他以為在有了自己以後,徐子安一定不會再重複原本的命運、遊戲人間、無所顧忌地不在乎自己的生死,一廂情願地把他和前幾世里的那幾個男人等同,這樣的自己是不是有點太過自以為是了?
——彼此之間沒有記憶的他們,本來就不能算是一個人吧?
所以就算徐子安是個三觀崩壞的變態,寵他一世又何妨?
反正對他來說,也只是短短的幾十年,但卻是屬於那個男人實實在在的一輩子。
……豹王那樣的悲劇,他是真不想再經歷一次了。
時間一分一秒地過去,陷入了自我懷疑情緒里的景曦無力地滑坐下來。衣衫單薄的少年蹲靠在牆邊,把頭埋進了自己的膝蓋里,顯而易見地流露出了幾分脆弱的情緒。
胳膊打著石膏吊在脖子上走出來的徐子安看到的就是這樣一幅畫面,他眼神一動,緊聲喊道:“寶貝?”
懷疑自己出現了錯覺的景曦抬起頭,目光微微閃爍地望向面前的手術室,可映入眼帘的還是那該死的“手術中”三個字。
這時,熟悉的低沉聲音又叫了一聲:“寶貝,我在這裡。”
景曦眨眨眼睛,慢動作一般一點點地轉過頭來,三米外的手術室門口,渾身染血的男人站在那裡,右邊的袖子被剪掉了,露出赤裸的手臂上打著厚厚的石膏,用繃帶吊在脖子上,樣子要多狼狽有多狼狽。
景曦傻愣愣地盯著他看了一會兒,確定他不是自己的幻覺以後,流露在外的脆弱瞬間就收了回去。

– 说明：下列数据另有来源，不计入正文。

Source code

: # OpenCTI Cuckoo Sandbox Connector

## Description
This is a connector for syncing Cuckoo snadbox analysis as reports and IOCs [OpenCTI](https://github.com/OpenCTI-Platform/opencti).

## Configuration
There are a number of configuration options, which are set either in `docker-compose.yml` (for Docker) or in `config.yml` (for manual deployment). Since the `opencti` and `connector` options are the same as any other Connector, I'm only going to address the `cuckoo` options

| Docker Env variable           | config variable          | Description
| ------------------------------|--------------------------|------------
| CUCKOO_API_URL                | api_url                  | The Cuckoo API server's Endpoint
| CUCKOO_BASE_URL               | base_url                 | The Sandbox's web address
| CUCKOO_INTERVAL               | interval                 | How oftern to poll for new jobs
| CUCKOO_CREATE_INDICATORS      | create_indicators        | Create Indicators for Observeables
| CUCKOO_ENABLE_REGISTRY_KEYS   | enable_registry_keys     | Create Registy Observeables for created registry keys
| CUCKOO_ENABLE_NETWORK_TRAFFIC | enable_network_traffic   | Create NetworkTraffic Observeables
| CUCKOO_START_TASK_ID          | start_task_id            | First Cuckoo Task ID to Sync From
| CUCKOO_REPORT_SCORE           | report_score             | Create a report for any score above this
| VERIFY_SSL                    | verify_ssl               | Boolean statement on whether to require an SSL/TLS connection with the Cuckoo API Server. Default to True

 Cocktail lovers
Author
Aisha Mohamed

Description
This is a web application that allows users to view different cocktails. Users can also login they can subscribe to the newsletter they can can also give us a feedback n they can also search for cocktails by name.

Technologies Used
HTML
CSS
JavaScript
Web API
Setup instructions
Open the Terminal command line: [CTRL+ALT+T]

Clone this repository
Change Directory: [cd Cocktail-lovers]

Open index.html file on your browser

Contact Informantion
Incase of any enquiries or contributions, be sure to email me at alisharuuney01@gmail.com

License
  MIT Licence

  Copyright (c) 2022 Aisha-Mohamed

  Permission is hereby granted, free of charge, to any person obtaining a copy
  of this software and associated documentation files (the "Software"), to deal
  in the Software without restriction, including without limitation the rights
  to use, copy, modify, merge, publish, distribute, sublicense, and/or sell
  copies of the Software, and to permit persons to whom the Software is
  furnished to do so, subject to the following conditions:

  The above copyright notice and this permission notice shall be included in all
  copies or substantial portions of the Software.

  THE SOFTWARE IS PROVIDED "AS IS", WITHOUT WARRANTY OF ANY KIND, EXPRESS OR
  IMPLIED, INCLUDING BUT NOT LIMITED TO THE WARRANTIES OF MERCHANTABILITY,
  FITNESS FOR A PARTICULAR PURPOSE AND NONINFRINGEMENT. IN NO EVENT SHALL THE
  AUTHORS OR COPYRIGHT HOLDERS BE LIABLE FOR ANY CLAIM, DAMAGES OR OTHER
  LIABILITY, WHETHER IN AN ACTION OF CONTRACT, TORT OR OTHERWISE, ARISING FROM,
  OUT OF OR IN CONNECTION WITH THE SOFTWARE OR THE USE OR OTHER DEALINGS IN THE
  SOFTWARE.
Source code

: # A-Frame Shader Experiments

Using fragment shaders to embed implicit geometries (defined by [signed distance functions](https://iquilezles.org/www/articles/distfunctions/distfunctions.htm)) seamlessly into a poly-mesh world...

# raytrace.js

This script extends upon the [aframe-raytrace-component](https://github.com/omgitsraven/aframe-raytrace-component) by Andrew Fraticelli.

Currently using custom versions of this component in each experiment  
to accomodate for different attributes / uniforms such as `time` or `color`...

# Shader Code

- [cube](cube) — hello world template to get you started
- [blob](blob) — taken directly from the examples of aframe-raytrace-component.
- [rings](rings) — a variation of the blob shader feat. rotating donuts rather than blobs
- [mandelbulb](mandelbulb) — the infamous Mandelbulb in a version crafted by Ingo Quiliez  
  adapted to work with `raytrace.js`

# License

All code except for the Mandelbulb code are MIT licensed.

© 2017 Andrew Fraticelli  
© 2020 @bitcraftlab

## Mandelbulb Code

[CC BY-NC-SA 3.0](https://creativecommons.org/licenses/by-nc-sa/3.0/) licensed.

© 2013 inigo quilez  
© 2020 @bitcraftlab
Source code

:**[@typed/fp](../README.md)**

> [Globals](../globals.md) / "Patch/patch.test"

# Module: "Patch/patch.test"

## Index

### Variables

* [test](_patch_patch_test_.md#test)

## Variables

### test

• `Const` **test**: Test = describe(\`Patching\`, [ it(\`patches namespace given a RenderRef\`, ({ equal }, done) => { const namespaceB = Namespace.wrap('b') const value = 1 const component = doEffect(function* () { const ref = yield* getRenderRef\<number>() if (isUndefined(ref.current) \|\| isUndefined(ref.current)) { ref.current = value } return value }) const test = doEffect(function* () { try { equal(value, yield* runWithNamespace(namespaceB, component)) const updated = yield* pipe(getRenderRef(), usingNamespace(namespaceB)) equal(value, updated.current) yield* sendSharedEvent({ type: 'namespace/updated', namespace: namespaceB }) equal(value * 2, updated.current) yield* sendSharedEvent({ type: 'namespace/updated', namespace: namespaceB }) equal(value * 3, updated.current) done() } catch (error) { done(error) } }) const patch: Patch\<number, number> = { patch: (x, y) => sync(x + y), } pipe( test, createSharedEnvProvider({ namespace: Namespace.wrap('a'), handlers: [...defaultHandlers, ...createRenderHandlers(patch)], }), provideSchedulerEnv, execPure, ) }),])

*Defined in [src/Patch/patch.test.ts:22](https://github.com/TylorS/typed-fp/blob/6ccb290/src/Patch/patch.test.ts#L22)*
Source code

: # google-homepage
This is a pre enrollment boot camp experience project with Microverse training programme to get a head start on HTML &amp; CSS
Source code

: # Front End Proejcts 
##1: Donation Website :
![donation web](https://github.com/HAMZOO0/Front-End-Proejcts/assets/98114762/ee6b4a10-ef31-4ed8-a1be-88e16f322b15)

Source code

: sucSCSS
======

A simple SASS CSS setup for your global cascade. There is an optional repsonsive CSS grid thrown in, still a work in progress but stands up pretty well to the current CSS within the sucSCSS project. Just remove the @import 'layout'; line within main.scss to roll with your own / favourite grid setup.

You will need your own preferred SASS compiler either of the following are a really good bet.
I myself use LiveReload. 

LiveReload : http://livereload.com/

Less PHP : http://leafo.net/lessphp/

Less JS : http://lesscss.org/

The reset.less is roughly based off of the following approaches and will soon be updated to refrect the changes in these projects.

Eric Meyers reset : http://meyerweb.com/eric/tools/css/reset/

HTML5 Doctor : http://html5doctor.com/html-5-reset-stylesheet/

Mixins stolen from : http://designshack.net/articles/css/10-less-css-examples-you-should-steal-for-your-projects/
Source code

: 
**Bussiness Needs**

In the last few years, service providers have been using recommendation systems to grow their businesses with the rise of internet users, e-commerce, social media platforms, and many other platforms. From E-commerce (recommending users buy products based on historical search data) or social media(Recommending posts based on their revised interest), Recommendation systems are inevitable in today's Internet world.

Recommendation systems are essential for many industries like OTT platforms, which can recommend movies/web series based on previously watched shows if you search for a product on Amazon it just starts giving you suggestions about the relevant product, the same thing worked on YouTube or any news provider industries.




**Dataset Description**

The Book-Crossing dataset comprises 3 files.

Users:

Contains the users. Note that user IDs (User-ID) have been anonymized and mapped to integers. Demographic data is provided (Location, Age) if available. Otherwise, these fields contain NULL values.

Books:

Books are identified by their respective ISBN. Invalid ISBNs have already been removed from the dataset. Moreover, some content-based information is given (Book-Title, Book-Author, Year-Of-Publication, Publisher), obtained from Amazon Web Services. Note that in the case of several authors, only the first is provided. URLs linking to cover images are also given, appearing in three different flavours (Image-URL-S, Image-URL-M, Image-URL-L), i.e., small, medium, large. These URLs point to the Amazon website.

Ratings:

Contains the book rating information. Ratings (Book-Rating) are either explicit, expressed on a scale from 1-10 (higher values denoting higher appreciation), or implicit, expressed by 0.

少年冷著一張臉站起來,一語不發地走到男人面前,目光盯著他的手臂看。
徐子安用沒受傷的左手在景曦頭上輕輕摸了摸:“別擔心,只是骨折了而已。”
景曦沉默了幾秒鐘,聲音低澀地問道:“手術室里的人是誰?”
徐子安平靜地回道:“是徐徽年。”
景曦:“……”
一個護士從他們身後的房間裡走出來說道:“徐先生,你忘了拿藥。”
景曦收回複雜的思緒,轉身道:“給我吧,是怎麼服用的?”
護士對他招了招手:“你跟我來,我仔細給你說一遍。”
景曦這會兒正好不怎麼想面對徐子安,求之不得地跟了進去。
把護士交代的話用手機錄下來之後,他提著一大袋子藥,慢騰騰地走出來。
這時,過道的電梯忽然停了下來,從裡面走出來一對衣著不凡的中年夫妻,急沖沖地往景曦之前看到的那間手術室走去。
景曦琢磨著,這兩人大概就是徐徽年的父母了。
正這麼想著,他就見到兩人經過徐子安身邊時,其中的男人停了下來,他轉頭看向形容狼狽的徐子安,猛地抬起手狠狠地打了他一巴掌。
“——啪”,非常清脆的聲響。
男人憤怒地指著他罵道:“我早就說過,讓你離徽年遠一點,你把我的話當耳邊風嗎?我告訴你,如果徽年有事,我絕對不會原諒你!”
“呵呵……”徐子安低低地笑了起來,“徐先生,我想您搞錯了,不是我纏著你的寶貝兒子,而是你的寶貝兒子纏著我,今天也是他約我去gay吧喝酒的。”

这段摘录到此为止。